> YOUR INSTRUCTIONS
In the records below, the line with "- Stack trace display" opens the range and the line with "### 8.2 Phase" closes it; print that range exactly and nothing else.

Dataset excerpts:
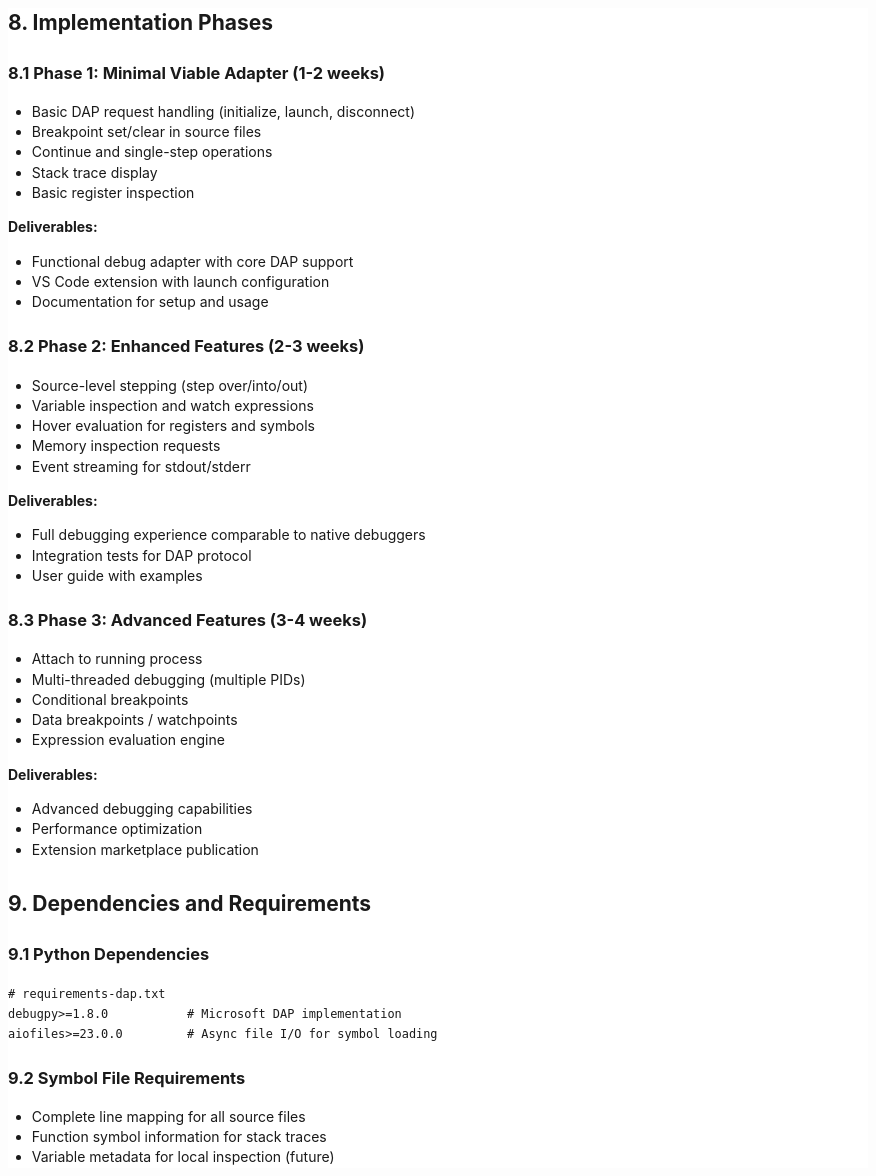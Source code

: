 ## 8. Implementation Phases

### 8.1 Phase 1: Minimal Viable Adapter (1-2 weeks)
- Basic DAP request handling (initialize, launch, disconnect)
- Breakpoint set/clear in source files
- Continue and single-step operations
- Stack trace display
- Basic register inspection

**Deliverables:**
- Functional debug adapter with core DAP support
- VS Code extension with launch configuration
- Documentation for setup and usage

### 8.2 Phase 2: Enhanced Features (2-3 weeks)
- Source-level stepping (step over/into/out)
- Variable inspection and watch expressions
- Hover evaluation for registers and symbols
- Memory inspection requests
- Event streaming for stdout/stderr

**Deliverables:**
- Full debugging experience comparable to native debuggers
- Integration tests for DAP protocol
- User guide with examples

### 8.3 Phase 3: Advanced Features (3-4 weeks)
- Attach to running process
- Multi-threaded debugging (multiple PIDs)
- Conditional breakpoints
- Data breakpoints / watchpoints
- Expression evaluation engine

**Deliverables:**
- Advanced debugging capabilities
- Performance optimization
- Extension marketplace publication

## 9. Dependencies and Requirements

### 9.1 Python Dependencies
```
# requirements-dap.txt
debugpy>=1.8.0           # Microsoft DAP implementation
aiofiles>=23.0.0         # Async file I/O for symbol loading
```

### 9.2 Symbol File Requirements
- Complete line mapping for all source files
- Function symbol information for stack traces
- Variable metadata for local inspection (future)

* * *

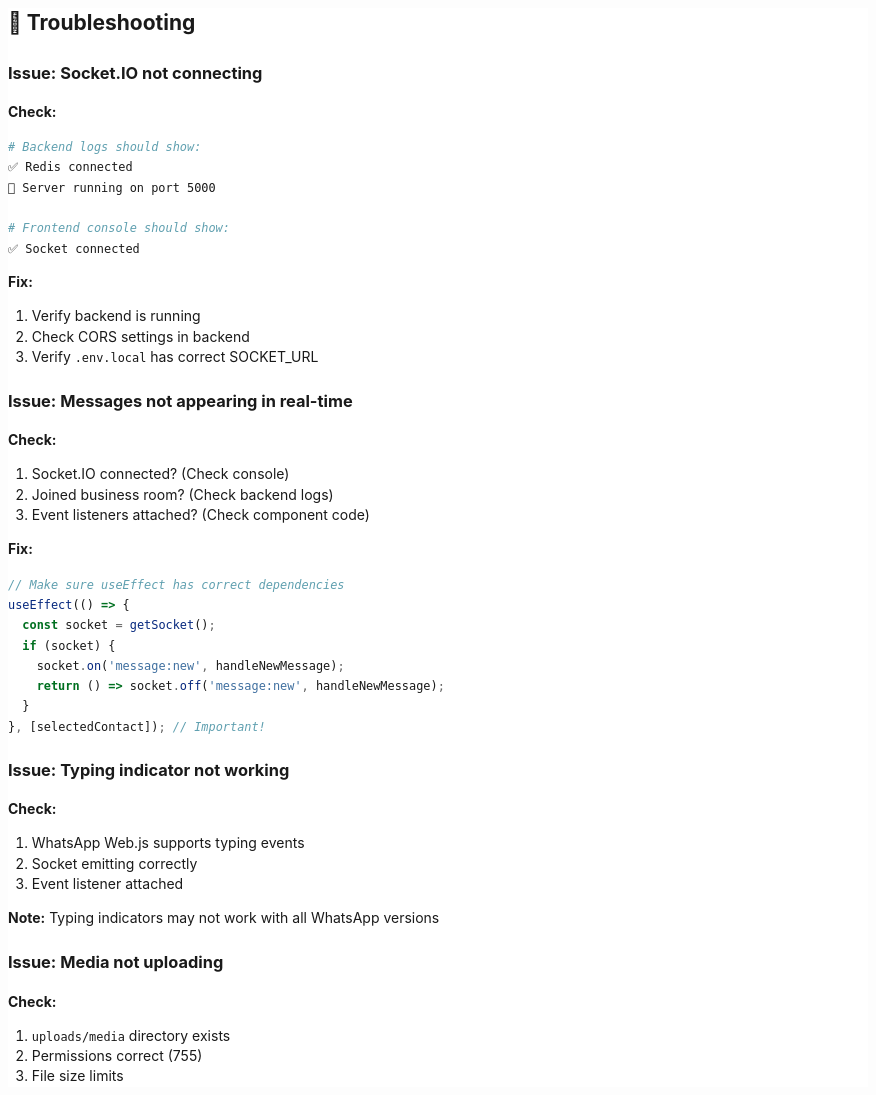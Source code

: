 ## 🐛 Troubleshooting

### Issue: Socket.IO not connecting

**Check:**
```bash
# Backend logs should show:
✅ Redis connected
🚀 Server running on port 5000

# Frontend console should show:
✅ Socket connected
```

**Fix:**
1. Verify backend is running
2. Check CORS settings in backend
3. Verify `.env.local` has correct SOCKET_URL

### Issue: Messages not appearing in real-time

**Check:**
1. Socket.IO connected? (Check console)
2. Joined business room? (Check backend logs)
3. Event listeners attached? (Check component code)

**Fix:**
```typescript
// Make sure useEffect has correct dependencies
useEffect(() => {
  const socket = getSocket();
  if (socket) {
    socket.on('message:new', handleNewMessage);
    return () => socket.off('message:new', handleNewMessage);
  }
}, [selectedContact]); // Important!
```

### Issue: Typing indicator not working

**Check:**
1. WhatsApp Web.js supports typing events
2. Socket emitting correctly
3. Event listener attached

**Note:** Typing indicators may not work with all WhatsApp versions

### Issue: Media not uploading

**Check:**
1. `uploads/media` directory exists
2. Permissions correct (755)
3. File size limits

> WRITTEN ANSWER
- Stack trace display
- Basic register inspection

**Deliverables:**
- Functional debug adapter with core DAP support
- VS Code extension with launch configuration
- Documentation for setup and usage

### 8.2 Phase 2: Enhanced Features (2-3 weeks)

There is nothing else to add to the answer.